丹沢塔ノ岳5回目+丹沢山



●概要

・大倉発着の「バカ尾根」ルートからさらに奥へ
・単独
・丹沢塔ノ岳(1491m)、丹沢山(1567m)に登頂
・蛭ヶ岳(1673m)は悪天候と準備不足のため断念

●動機、準備、感想

丹沢山登山の動機
丹沢山登山の準備
丹沢山登山の感想


丹沢山登山の動機

2013年に入り、シーズン初の登山として、昨年11月の
剣山+石鎚山以来なまりまくった肉体を覚醒させようと考えた。2013.1.26の北横岳は、登山としては負荷が不足すぎた。3月初あたりから、何となく行きたいなーと考えていた。直前になって登山欲が急激に高まり、16日に計画を立案して19日に実行した。

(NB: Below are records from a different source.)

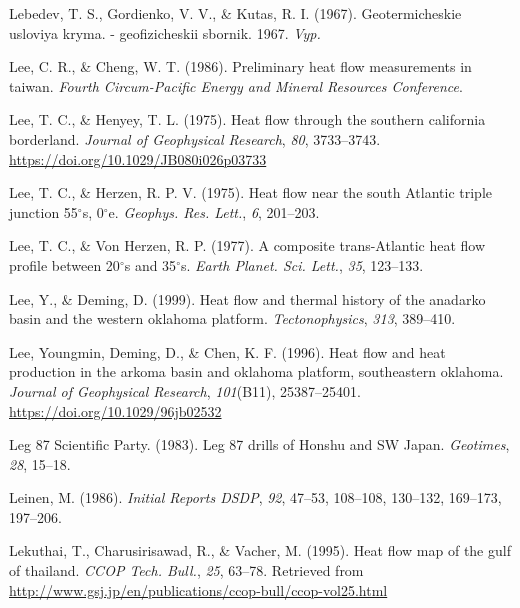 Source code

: \documentclass[draft,linenumbers]{agujournal2018}
\begin{document}
\leavevmode{}%
Lebedev, T. S., Gordienko, V. V., \& Kutas, R. I. (1967).
Geotermicheskie usloviya kryma. - geofizicheskii sbornik. 1967.
\emph{Vyp.}

\leavevmode{}%
Lee, C. R., \& Cheng, W. T. (1986). Preliminary heat flow measurements
in taiwan. \emph{Fourth Circum-Pacific Energy and Mineral Resources
Conference}.

\leavevmode{}%
Lee, T. C., \& Henyey, T. L. (1975). Heat flow through the southern
california borderland. \emph{Journal of Geophysical Research},
\emph{80}, 3733--3743. \url{https://doi.org/10.1029/JB080i026p03733}

\leavevmode{}%
Lee, T. C., \& Herzen, R. P. V. (1975). Heat flow near the south
{Atlantic} triple junction 55\(^\circ\)s, 0\(^\circ\)e. \emph{Geophys.
Res. Lett.}, \emph{6}, 201--203.

\leavevmode{}%
Lee, T. C., \& Von Herzen, R. P. (1977). A composite {trans-Atlantic}
heat flow profile between 20\(^\circ\)s and 35\(^\circ\)s. \emph{Earth
Planet. Sci. Lett.}, \emph{35}, 123--133.

\leavevmode{}%
Lee, Y., \& Deming, D. (1999). Heat flow and thermal history of the
anadarko basin and the western oklahoma platform. \emph{Tectonophysics},
\emph{313}, 389--410.

\leavevmode{}%
Lee, Youngmin, Deming, D., \& Chen, K. F. (1996). Heat flow and heat
production in the arkoma basin and oklahoma platform, southeastern
oklahoma. \emph{Journal of Geophysical Research}, \emph{101}(B11),
25387--25401. \url{https://doi.org/10.1029/96jb02532}

\leavevmode{}%
Leg 87 Scientific Party. (1983). Leg 87 drills of {Honshu and SW Japan}.
\emph{Geotimes}, \emph{28}, 15--18.

\leavevmode{}%
Leinen, M. (1986). \emph{Initial Reports DSDP}, \emph{92}, 47--53,
108--108, 130--132, 169--173, 197--206.

\leavevmode{}%
Lekuthai, T., Charusirisawad, R., \& Vacher, M. (1995). Heat flow map of
the gulf of thailand. \emph{CCOP Tech. Bull.}, \emph{25}, 63--78.
Retrieved from
\url{http://www.gsj.jp/en/publications/ccop-bull/ccop-vol25.html}
\end{document}
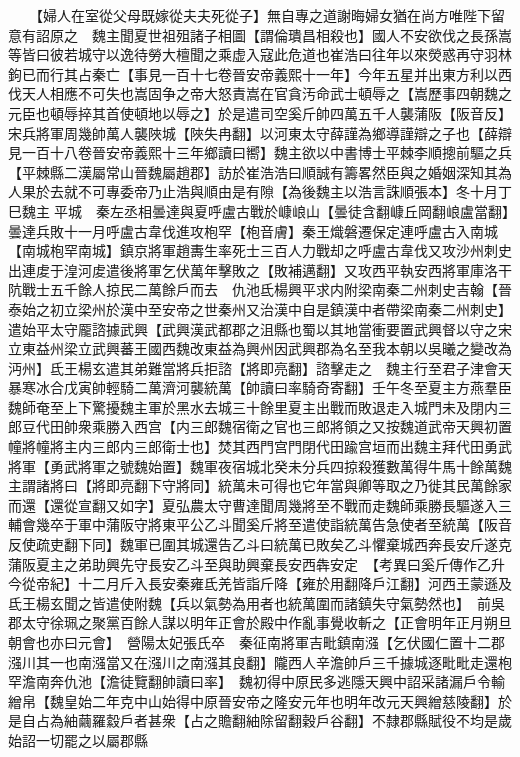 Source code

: 　　【婦人在室從父母既嫁從夫夫死從子】無自專之道謝晦婦女猶在尚方唯陛下留意有詔原之　魏主聞夏世祖殂諸子相圖【謂倫璝昌相殺也】國人不安欲伐之長孫嵩等皆曰彼若城守以逸待勞大檀聞之乘虚入寇此危道也崔浩曰往年以來熒惑再守羽林鉤已而行其占秦亡【事見一百十七卷晉安帝義熙十一年】今年五星并出東方利以西伐天人相應不可失也嵩固争之帝大怒責嵩在官貪汚命武士頓辱之【嵩歷事四朝魏之元臣也頓辱捽其首使頓地以辱之】於是遣司空奚斤帥四萬五千人襲蒲阪【阪音反】宋兵將軍周幾帥萬人襲陜城【陜失冉翻】以河東太守薛謹為鄉導謹辯之子也【薛辯見一百十八卷晉安帝義熙十三年鄉讀曰嚮】魏主欲以中書博士平棘李順摠前驅之兵【平棘縣二漢屬常山晉魏屬趙郡】訪於崔浩浩曰順誠有籌畧然臣與之婚姻深知其為人果於去就不可專委帝乃止浩與順由是有隙【為後魏主以浩言誅順張本】冬十月丁巳魏主平城　秦左丞相曇達與夏呼盧古戰於嵻㟍山【曇徒含翻嵻丘岡翻㟍盧當翻】曇達兵敗十一月呼盧古韋伐進攻枹罕【枹音膚】秦王熾磐遷保定連呼盧古入南城【南城枹罕南城】鎮京將軍趙夀生率死士三百人力戰却之呼盧古韋伐又攻沙州刺史出連䖍于湟河䖍遣後將軍乞伏萬年擊敗之【敗補邁翻】又攻西平執安西將軍庫洛干阬戰士五千餘人掠民二萬餘戶而去　仇池氐楊興平求内附梁南秦二州刺史吉翰【晉泰始之初立梁州於漢中至安帝之世秦州又治漢中自是鎮漢中者帶梁南秦二州刺史】遣始平太守龎諮據武興【武興漢武都郡之沮縣也蜀以其地當衝要置武興督以守之宋立東益州梁立武興蕃王國西魏改東益為興州因武興郡為名至我本朝以吳曦之變改為沔州】氐王楊玄遣其弟難當將兵拒諮【將即亮翻】諮擊走之　魏主行至君子津會天暴寒冰合戊寅帥輕騎二萬濟河襲統萬【帥讀曰率騎奇寄翻】壬午冬至夏主方燕羣臣魏師奄至上下驚擾魏主軍於黑水去城三十餘里夏主出戰而敗退走入城門未及閉内三郎豆代田帥衆乘勝入西宫【内三郎魏宿衛之官也三郎將領之又按魏道武帝天興初置幢將幢將主内三郎内三郎衛士也】焚其西門宫門閉代田踰宫垣而出魏主拜代田勇武將軍【勇武將軍之號魏始置】魏軍夜宿城北癸未分兵四掠殺獲數萬得牛馬十餘萬魏主謂諸將曰【將即亮翻下守將同】統萬未可得也它年當與卿等取之乃徙其民萬餘家而還【還從宣翻又如字】夏弘農太守曹達聞周幾將至不戰而走魏師乘勝長驅遂入三輔會幾卒于軍中蒲阪守將東平公乙斗聞奚斤將至遣使詣統萬告急使者至統萬【阪音反使疏吏翻下同】魏軍已圍其城還告乙斗曰統萬已敗矣乙斗懼棄城西奔長安斤遂克蒲阪夏主之弟助興先守長安乙斗至與助興棄長安西犇安定　【考異曰奚斤傳作乙升今從帝紀】十二月斤入長安秦雍氐羌皆詣斤降【雍於用翻降戶江翻】河西王蒙遜及氐王楊玄聞之皆遣使附魏【兵以氣勢為用者也統萬圍而諸鎮失守氣勢然也】　前吳郡太守徐珮之聚黨百餘人謀以明年正會於殿中作亂事覺收斬之【正會明年正月朔旦朝會也亦曰元會】　營陽太妃張氏卒　秦征南將軍吉毗鎮南漒【乞伏國仁置十二郡漒川其一也南漒當又在漒川之南漒其良翻】隴西人辛澹帥戶三千據城逐毗毗走還枹罕澹南奔仇池【澹徒覽翻帥讀曰率】　魏初得中原民多逃隱天興中詔采諸漏戶令輸繒帛【魏皇始二年克中山始得中原晉安帝之隆安元年也明年改元天興繒慈陵翻】於是自占為紬繭羅縠戶者甚衆【占之贍翻紬除留翻穀戶谷翻】不隸郡縣賦役不均是歲始詔一切罷之以屬郡縣


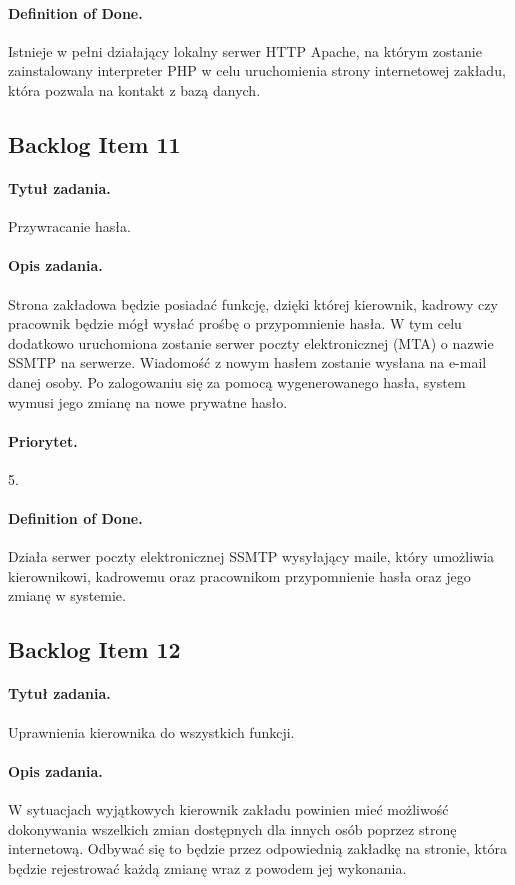 \documentclass[a4paper]{article}
\begin{document}
\paragraph{Definition of Done.} Istnieje w pełni działający lokalny serwer HTTP Apache, na którym zostanie zainstalowany interpreter PHP w celu uruchomienia strony internetowej zakładu, która pozwala na kontakt z bazą danych.

\subsection{Backlog Item 11}
\paragraph{Tytuł zadania.} Przywracanie hasła.
\paragraph{Opis zadania.} Strona zakładowa będzie posiadać funkcję, dzięki której kierownik, kadrowy czy pracownik będzie mógł wysłać prośbę o przypomnienie hasła. W tym celu dodatkowo uruchomiona zostanie serwer poczty elektronicznej (MTA) o nazwie SSMTP na serwerze. Wiadomość z nowym hasłem zostanie wysłana na e-mail danej osoby. Po zalogowaniu się za pomocą wygenerowanego hasła, system wymusi jego zmianę na nowe prywatne hasło.
\paragraph{Priorytet.} 5.
\paragraph{Definition of Done.} Działa serwer poczty elektronicznej SSMTP wysyłający maile, który umożliwia kierownikowi, kadrowemu oraz pracownikom przypomnienie hasła oraz jego zmianę w systemie.

\subsection{Backlog Item 12}
\paragraph{Tytuł zadania.} Uprawnienia kierownika do wszystkich funkcji.
\paragraph{Opis zadania.} W sytuacjach wyjątkowych kierownik zakładu powinien mieć możliwość dokonywania wszelkich zmian dostępnych dla innych osób poprzez stronę internetową. Odbywać się to będzie przez odpowiednią zakładkę na stronie, która będzie rejestrować każdą zmianę wraz z powodem jej wykonania.
\end{document}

丹沢塔ノ岳には過去に4回登った。今回はそれに加えて、少し奥にある丹沢山まで足を伸ばそうと考えた。同時に、塔ノ岳からの下りで毎回苦戦していた状況から、どれだけ進歩したか確認したかった。

週末を待たず敢えて金曜日に実行したのは、天気予報からの判断だ。18日までは暖かさが続くが、19日から冷たい空気が入り込み、週末は真冬並みに寒くなるという予報が出ていた。19日の天気予報は曇時々晴、最高気温17度、最低気温10度、降水確率30%と比較的良い。一方、20〜21日は雨、最高気温14度、最低気温6度だった。このような時に山に入るべきではない。


丹沢山登山の準備

今シーズン初の本格的な登山であり、かつ体がなまりまくっているため、登り・下りともに余裕のある計画を立案した。塔ノ岳に予定通りに到着できなかった場合や、雨が降った場合には、丹沢山を諦めて下山する予定だった。一方、仮に予定を大幅に上回るペースで丹沢山に到達できたとしても、その先の蛭ヶ岳への特攻はしないつもりだった。

また、当初は「ヤビツ峠から二ノ塔、三ノ塔経由」というルートも検討したが、登りの負荷が軽いと思われたため廃案とした。こちらのルートは、いずれタイパー登山部の訓練で行こうと考えている。

今回気をつけたことは、寒さ対策だ。前日の天気予報で「冷たい空気が流れ込んできて冷える」という情報を得たためだ。さらに、尊仏便りによると、塔ノ岳では11日に雪が降ったとのこと! 従って、以下を持参した。

・Thermosに湯を1リットルほど
・ダウン
・インナー手袋

一方、膝対策としては右膝サポーターのみを持参し、着用した。ストックは不要と判断し、持参しなかった。


2013.4.19(Fri)

丹沢塔ノ岳〜丹沢山

●登山口到着まで

昨年11月の引っ越しにより、大倉がかなり近くなった。自宅を5:50に出発すれば、8時台に登山を開始できる。ルートも変更となり、行程のほぼすべての区間で悠々座ることができた。小田急に乗り換えた直後に一時的に通勤・通学ラッシュに巻き込まれたが、基本的には睡眠に充て、無駄な消耗を防ぐことができた。渋沢からのバスもスイスイ進み、予定より8分も早く大倉に到着した。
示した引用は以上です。